In order to clarify such unknown pathways on the CADLIVE map, the cell cycle was conveniently divided into ten processes, (i) initiation, (ii) budding, (iii) DNA replication, (iv) chromatid condensation, (v) spindle formation, (vi) spindle assembly, (vii) chromatid separation, (viii) M-phase exit, (ix) DNA replication checkpoint and (x) spindle assembly checkpoint. The flow of these processes is as shown in Figure 5, where each process proceeds with time in precise order. The detailed molecular network within each process has been studied intensively, whereas the causation among the processes has been hardly described at molecular level except the flows from initiation to DNA replication and from spindle formation to chromatid separation.

A flow chart of cell cycle events. Various regulations among the processes are defined as follows, known activation pathway (solid arrow), unknown activation pathway (dotted arrow). The binary relationships inferred from DNA microarray data are defined as activation (open arrow head) and inhibition (no arrow head).

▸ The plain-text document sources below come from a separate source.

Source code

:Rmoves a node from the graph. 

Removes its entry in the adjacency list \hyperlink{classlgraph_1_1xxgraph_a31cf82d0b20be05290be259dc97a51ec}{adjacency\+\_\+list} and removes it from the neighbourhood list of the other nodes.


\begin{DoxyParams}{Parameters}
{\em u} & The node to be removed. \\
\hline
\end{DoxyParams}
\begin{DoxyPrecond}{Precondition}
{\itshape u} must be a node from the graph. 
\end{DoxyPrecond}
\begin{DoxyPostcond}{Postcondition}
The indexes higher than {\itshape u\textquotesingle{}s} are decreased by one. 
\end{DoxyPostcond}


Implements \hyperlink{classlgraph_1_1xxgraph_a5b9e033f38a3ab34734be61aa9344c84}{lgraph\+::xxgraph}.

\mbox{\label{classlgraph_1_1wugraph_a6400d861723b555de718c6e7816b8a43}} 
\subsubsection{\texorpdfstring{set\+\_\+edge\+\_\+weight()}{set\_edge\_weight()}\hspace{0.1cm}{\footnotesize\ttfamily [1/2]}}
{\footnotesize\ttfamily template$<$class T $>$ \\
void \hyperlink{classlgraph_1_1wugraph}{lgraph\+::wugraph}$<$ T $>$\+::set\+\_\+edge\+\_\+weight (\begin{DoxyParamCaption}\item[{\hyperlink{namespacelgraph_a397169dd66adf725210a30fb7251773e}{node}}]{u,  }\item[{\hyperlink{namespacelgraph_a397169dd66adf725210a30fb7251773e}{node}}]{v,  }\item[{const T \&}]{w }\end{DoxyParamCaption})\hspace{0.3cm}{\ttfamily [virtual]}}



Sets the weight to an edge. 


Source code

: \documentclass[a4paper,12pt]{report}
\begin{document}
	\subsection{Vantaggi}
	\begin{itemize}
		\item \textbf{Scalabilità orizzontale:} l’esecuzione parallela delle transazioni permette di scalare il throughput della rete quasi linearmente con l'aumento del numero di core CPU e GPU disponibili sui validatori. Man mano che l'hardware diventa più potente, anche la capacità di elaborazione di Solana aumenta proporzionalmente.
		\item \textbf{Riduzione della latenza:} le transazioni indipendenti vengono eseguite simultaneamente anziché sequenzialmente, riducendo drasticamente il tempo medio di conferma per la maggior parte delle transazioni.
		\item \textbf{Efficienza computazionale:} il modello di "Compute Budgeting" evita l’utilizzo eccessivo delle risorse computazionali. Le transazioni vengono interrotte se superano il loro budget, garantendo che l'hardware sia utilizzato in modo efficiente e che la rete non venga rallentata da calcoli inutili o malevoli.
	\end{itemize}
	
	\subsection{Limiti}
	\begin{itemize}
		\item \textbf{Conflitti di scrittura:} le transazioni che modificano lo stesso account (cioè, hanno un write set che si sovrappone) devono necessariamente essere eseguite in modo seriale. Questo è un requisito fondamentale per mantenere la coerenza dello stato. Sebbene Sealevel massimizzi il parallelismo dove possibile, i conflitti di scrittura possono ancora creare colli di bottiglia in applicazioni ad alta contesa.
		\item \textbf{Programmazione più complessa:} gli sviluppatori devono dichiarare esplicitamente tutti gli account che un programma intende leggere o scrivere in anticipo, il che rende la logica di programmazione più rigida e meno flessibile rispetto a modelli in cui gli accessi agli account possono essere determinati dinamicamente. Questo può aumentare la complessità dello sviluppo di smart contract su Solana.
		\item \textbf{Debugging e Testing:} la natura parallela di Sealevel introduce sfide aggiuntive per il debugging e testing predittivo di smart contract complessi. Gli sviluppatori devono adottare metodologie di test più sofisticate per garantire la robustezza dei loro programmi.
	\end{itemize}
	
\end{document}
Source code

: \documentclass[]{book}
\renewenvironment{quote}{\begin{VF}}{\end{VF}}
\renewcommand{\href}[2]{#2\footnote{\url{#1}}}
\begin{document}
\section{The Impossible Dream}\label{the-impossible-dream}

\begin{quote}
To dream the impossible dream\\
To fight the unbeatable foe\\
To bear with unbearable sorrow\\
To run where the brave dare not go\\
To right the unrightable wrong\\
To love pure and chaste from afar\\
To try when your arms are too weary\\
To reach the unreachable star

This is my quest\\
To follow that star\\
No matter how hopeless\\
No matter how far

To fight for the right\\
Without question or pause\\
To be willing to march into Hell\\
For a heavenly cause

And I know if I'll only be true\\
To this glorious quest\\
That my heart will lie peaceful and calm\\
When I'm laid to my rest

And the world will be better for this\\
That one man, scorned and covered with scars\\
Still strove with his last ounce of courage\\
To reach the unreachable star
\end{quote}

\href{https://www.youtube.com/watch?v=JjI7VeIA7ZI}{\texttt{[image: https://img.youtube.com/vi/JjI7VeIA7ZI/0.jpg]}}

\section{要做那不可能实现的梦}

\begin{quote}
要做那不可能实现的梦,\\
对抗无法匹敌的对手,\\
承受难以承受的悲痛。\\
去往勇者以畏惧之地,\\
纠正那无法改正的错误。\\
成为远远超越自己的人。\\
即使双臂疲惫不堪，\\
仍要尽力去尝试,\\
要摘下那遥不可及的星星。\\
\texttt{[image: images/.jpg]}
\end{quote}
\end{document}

Integrating DNA microarray data into the CADLIVE map helps one understand causations among the processes. In Table 4, the binary relationships are sorted according to the processes in which the gene products function. We mapped the binary relations on the flow chart to specify the interactions among the processes. As shown in Figure 5, four kinds of regulations are presented, forward activation (FA) that a working process activates the subsequent one, forward inhibition (FI) that a working process inhibits the subsequent process such that the subsequent process does not start until the working process completes, backward activation (BA) that a working process activates the former one, and backward inhibition (BI) that a working process inhibits the former one such that the former process does not recur, enabling each event to occur once in a cell cycle. The regulations of FA, FI and BI, which seem to be suitable for processing cell cycle step by step, suggest the significant existence of unknown pathways that play critical roles in the event flow. In contrast, the BA seems to reverse the cycle, which suggests that complicated pathways are involved between the processes, or the components concerned might play another unexpected role in a different process.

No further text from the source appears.